Today we’d like to introduce you to Gloria Gaddis, GG.

Every artist has a unique story. Can you briefly walk us through yours?
It’s true that I have been an artist all my life. Back in grade school, I would win all the poster contests; I spent hours making chalk drawings on the sidewalks in front of my home; and I would spend hours with my coloring books and crayons. In high school, my work was juried into the Best 100 citywide competition. In college, I got my undergraduate degree in art education. And over the next 25 years, I got married, raised a family, taught art in junior high, worked for an art gallery, worked for an art publishing company and worked for an art magazine.

Following this busy period of time in my life (between family and education and work), there were two future turning points that greatly impacted my art career.

#1 – The year was 1993 and my husband and I were traveling in Italy – celebrating our 25th wedding anniversary. Venice, Rome and Florence are magical places with intense colors and intense art history. The Renaissance artists were speaking directly to me. What was I waiting for? I’m an artist and I should be creating art full time vs. working for an art magazine.

So, when I got back home, I decided to return to school to get my MFA in drawing and painting and a second masters degree in adult education from the U of Minnesota. I was building a portfolio, I was creating art.

Turning point #2: In 1998 we moved from cold and snowy St. Paul, MN to the hot and sunny desert landscapes of Scottsdale, AZ I got a teaching job at Scottsdale Community College and had gallery representation for my work in AZ and CA. Eventually, I gave up teaching art and devoted full time to my work in the studio.
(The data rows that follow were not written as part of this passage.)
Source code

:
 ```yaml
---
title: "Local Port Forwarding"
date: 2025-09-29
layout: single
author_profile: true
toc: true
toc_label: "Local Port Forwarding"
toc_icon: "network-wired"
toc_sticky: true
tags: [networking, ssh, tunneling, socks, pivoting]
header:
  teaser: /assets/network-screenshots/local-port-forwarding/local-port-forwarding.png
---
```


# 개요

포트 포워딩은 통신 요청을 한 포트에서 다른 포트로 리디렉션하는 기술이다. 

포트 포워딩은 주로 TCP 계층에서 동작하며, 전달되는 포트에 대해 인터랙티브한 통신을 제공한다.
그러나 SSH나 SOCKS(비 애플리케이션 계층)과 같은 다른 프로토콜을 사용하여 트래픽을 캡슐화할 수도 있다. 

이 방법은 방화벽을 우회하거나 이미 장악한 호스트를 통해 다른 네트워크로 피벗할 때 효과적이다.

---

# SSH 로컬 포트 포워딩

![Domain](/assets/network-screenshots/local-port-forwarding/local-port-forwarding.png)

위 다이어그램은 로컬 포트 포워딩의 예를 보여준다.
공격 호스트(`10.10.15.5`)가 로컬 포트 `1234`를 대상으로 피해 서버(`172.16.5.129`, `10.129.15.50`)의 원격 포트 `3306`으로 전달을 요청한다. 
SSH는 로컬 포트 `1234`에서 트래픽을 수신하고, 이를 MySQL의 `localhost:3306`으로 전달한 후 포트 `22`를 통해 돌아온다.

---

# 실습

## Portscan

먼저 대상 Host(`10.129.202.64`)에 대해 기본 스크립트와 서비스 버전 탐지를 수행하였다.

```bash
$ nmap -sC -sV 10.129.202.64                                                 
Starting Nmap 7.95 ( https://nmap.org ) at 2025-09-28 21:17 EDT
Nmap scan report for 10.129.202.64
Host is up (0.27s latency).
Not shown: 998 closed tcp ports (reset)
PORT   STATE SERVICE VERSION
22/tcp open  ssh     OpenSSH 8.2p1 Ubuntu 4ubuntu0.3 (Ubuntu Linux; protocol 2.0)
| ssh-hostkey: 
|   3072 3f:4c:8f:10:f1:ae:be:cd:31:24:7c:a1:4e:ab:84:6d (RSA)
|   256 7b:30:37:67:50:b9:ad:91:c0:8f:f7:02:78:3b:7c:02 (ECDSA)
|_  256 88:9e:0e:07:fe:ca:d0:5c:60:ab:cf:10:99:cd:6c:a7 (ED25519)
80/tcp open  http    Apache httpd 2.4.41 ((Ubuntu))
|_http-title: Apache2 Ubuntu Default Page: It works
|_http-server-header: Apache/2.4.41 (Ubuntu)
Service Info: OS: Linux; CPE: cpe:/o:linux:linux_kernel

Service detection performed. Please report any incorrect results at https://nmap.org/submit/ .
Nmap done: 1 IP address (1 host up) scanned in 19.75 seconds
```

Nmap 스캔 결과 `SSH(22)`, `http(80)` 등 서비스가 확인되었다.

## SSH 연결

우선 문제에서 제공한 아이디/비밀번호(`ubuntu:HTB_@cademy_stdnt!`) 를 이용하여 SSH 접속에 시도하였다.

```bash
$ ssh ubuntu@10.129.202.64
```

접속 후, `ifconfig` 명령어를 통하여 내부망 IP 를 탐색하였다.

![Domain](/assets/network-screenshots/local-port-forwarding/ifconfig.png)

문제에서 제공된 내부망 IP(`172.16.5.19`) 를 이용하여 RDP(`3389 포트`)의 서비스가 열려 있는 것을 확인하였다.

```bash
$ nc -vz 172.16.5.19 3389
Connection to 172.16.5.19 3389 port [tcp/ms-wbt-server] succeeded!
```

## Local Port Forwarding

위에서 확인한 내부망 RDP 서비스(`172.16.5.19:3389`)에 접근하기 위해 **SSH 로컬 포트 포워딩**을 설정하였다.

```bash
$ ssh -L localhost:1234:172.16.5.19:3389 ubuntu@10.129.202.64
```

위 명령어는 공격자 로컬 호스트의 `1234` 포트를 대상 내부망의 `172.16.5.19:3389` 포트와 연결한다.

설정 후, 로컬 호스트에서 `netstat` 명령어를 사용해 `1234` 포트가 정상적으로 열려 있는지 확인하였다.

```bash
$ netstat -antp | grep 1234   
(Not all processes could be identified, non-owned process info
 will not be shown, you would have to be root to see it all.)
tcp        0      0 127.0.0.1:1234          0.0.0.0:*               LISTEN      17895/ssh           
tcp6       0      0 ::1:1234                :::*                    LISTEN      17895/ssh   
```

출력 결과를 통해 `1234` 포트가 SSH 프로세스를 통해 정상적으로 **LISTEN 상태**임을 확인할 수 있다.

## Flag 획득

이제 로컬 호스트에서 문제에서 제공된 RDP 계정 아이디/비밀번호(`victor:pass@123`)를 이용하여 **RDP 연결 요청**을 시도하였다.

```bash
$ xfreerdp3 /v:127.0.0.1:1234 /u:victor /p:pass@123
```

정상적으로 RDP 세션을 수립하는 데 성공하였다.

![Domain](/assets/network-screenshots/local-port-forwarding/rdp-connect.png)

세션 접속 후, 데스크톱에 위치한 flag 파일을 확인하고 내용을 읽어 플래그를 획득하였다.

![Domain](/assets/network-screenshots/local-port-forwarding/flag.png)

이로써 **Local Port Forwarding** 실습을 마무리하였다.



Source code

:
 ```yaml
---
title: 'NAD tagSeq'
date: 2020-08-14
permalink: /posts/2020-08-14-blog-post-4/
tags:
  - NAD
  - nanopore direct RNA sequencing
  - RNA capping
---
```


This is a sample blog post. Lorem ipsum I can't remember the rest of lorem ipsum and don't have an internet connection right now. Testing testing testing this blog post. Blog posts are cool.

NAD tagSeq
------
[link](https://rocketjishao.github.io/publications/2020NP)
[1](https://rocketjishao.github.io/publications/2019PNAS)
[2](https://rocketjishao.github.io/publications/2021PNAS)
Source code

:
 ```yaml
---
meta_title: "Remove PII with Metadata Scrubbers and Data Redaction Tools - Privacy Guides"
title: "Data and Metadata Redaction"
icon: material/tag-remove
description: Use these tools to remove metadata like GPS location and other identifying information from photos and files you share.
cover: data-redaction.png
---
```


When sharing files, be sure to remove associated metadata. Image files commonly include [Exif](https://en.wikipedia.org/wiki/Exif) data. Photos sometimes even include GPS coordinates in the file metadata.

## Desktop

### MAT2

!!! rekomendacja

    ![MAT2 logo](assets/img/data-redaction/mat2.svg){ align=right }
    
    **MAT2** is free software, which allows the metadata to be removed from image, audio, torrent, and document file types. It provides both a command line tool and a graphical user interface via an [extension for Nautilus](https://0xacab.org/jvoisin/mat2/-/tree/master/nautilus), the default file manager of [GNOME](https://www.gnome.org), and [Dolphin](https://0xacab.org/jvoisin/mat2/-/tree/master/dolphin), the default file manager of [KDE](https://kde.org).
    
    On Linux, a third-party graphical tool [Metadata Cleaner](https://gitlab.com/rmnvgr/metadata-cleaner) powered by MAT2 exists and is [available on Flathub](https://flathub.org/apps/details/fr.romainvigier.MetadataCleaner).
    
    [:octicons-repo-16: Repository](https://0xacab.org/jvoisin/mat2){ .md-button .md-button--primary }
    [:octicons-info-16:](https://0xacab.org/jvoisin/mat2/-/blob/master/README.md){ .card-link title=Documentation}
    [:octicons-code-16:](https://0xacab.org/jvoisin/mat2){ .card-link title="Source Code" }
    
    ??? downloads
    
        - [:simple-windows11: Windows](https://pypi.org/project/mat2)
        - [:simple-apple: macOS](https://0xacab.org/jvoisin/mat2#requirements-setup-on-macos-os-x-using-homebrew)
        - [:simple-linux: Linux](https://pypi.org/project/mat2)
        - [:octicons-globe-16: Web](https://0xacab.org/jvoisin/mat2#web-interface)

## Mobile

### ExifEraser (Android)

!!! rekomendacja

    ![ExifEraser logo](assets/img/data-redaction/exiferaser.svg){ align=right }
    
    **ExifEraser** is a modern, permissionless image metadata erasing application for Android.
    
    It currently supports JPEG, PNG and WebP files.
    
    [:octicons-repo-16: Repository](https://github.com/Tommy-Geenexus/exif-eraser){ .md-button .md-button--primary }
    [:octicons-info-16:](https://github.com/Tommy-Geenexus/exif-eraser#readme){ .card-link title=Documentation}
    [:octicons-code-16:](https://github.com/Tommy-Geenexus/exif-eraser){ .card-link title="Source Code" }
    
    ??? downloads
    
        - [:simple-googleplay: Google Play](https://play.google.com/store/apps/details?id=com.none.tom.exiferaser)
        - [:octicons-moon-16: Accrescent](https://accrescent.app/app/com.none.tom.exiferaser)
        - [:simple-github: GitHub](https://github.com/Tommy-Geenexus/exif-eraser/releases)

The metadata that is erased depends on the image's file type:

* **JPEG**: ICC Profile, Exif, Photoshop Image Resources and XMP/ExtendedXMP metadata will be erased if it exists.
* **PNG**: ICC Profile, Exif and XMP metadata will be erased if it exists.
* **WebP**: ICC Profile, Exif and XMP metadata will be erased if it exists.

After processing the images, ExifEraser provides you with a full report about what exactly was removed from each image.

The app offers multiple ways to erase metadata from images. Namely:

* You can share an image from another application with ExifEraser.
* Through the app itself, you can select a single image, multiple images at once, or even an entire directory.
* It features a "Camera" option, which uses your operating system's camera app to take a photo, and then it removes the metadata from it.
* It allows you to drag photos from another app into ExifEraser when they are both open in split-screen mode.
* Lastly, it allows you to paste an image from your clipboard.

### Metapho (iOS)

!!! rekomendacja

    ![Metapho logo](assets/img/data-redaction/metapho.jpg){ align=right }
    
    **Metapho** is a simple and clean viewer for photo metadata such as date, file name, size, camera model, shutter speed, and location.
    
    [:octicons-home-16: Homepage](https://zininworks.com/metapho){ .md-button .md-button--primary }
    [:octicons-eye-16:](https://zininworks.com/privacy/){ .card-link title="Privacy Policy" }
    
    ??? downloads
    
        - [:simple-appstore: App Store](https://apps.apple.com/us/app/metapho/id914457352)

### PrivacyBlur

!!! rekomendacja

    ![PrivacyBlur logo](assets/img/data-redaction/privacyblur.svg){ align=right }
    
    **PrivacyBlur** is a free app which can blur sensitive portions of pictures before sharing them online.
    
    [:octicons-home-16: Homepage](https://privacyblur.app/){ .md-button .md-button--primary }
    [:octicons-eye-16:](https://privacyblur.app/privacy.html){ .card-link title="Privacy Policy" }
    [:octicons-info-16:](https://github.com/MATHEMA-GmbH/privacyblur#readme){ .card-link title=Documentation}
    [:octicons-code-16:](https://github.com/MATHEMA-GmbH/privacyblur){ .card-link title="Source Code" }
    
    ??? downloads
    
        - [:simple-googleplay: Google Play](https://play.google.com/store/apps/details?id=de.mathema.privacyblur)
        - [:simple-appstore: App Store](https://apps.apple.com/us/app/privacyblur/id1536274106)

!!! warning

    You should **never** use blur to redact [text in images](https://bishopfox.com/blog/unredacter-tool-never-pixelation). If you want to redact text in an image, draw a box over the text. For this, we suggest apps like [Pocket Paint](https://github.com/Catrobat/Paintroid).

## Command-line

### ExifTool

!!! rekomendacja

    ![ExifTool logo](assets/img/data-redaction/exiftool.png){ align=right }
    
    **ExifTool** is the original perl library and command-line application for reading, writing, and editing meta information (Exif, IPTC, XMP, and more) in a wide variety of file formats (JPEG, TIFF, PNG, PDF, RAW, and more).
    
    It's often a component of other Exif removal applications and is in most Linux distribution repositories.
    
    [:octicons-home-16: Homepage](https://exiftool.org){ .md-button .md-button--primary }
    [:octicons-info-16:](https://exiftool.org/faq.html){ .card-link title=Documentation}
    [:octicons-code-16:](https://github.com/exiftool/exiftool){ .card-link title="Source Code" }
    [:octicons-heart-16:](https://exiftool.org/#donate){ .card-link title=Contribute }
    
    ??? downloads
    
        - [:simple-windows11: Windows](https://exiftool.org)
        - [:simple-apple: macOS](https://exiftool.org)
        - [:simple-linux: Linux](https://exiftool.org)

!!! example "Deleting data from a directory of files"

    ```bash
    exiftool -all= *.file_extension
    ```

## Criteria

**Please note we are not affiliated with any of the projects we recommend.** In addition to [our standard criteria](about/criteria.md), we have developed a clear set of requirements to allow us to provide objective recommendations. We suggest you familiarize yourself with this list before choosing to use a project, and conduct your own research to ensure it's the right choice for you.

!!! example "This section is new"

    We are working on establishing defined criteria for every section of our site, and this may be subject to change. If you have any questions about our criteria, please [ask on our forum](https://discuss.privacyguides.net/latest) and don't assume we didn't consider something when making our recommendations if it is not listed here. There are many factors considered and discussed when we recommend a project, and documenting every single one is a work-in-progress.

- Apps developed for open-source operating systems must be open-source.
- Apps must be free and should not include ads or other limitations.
The move from the midwest to the southwest impacted my color palette and my view of the landscape. The difference between the lush green landscapes of MN and endless blue skies of AZ gave me a great deal of inspiration and focus. I saw connections between my Ukrainian heritage and the Native American artists. I saw similar patterns, palettes and stories between these two cultures. This was a very creative place and I have spent the last 20 years exploring what it has to offer me and my work.

Painting is about problem-solving. It’s a process of becoming. Painting involves risk-taking and rewards. I have no way of predicting the final look of my work because it changes on a daily basis. So, how do I know when a painting is finished? When I am empty and it is full; when one more move or color will change the entire meaning or mood of the work.

Please tell us about your art.
My oil paintings and monotypes (original one-of-a-kind, hand pulled works on paper) are about mark making. It’s about the color and texture, about the gesture of each movement and the painting process itself. Colors, shapes and marks dance across the canvas. In fact, I view my work like a giant dance – it has a rhythm of back and forth, sometimes I’m leading the dance and sometimes I’m following.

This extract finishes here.